A différentes strates de la société algérienne on trouve ceux qui travaillent ne pouvant joindre les deux bouts, les inactifs égarés dans les méandres des besoins les plus élémentaires et ceux qui sont corrodés par une grande misère affirmée. Plus haut, une infime catégorie, bénie du ciel et outrageusement nantie, cultive l'aisance et une apparente tranquillité non sans semer un amalgame nouveau qui prend une ampleur démesurée. Un drôle de droit de prise s'étend et se généralise jusqu'à donner naissance à une multiplicité de formes à la mendicité et la rendre de droit divin.
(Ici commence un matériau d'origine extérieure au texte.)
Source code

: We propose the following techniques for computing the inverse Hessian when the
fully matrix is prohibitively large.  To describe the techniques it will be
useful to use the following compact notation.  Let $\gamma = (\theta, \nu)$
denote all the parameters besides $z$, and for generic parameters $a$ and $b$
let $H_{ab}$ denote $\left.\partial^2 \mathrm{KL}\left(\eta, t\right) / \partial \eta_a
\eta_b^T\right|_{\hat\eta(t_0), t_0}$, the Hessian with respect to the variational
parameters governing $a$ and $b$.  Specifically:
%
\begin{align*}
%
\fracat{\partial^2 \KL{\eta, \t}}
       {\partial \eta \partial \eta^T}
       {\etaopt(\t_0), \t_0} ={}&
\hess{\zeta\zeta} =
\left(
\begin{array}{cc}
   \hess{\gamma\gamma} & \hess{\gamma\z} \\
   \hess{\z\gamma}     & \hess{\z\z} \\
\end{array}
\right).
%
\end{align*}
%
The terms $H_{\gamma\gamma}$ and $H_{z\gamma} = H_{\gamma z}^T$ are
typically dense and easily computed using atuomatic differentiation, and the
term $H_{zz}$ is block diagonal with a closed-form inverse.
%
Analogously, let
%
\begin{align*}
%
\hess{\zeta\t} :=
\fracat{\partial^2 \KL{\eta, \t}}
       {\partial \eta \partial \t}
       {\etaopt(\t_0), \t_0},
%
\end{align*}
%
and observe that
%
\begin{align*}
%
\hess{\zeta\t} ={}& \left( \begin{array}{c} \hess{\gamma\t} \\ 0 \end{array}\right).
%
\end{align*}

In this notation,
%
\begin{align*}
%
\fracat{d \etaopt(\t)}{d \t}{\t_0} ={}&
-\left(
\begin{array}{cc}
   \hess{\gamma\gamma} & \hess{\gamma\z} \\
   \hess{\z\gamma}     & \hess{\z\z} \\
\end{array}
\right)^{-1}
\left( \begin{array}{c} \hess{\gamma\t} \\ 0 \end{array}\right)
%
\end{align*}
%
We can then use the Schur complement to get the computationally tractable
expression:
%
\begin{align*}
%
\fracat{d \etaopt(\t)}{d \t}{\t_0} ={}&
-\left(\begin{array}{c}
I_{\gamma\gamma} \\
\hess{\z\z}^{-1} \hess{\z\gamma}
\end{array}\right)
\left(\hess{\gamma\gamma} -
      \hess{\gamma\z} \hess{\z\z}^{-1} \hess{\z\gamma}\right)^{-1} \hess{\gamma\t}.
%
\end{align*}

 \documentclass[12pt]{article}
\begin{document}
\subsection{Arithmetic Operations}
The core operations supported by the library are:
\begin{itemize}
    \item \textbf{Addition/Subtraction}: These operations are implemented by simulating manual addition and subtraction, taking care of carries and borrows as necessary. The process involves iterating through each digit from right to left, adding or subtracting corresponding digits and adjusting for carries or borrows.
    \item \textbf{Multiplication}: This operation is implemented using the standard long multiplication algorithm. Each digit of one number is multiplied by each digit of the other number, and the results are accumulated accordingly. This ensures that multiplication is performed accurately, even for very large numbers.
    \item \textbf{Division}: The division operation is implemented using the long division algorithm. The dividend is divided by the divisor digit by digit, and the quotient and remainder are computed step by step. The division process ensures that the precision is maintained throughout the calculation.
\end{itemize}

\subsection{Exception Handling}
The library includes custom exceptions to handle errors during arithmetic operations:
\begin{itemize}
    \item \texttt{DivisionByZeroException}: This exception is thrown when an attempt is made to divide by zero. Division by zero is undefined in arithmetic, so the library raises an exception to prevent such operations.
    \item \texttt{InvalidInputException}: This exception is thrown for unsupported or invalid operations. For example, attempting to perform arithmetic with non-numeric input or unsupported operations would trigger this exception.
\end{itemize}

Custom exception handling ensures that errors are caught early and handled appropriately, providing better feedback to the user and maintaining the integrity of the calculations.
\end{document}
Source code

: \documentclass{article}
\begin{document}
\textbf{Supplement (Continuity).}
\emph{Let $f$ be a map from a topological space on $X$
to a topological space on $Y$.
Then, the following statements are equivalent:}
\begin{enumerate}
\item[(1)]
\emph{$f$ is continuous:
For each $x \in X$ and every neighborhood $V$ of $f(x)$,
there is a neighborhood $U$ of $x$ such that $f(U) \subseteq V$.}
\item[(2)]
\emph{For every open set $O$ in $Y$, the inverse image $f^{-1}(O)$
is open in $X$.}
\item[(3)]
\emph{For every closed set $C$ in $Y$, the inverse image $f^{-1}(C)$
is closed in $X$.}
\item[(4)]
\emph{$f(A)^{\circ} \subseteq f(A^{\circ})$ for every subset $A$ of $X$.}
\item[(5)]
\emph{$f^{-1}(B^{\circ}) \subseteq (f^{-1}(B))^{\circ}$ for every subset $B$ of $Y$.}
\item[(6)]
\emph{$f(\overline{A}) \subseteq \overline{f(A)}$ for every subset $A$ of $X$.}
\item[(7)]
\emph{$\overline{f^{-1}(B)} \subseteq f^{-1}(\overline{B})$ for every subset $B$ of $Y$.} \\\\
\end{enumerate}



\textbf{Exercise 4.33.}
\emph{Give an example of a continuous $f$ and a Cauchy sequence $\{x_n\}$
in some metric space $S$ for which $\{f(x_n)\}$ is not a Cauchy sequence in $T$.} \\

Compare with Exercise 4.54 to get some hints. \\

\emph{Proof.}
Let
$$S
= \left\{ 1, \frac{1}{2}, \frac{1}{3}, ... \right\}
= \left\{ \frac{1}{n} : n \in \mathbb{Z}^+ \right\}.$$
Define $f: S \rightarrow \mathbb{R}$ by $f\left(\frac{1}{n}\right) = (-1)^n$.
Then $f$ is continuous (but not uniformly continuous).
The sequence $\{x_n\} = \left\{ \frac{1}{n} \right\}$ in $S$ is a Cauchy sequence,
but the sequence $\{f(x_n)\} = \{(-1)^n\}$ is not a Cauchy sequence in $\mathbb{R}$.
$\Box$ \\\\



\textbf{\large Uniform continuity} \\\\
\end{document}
Mendier n'est plus une honte ni asservissement et tendre la main pour quêter une aide financière serait tout le contraire d'une dégradation sociale. Une curieuse imposition, parfois en monnaies lourdes, est instaurée par des demandeurs d'aide qui sont aujourd'hui convaincus que ce qui appartient aux autres leur appartient à eux aussi. Sans aucune retenue et en enduisant leur insistante sollicitation d'un voile de regret très élaboré, ils sont convaincus qu'ils ne confondent pas racket et mendicité, extorsion et sollicitude. Tout y passe. Quand ce n'est pas un kilo de viande qui est demandé à la porte d'un boucher, c'est un mouton qui est réclamé. Le galvaudage des ordonnances médicales à honorer obstrue de plus en plus les rues et la dictature des faux gardiens de parkings ferme la boucle.

Mettre cette nouvelle culture désobligeante sur le dos de la crise multiforme du pays serait trop facile. Si elle est responsable en grande partie d'une dénature sociale, elle ne peut à elle seule justifier l'indignité humaine surtout quand elle s'appuie sur de prétendues recommandations religieuses.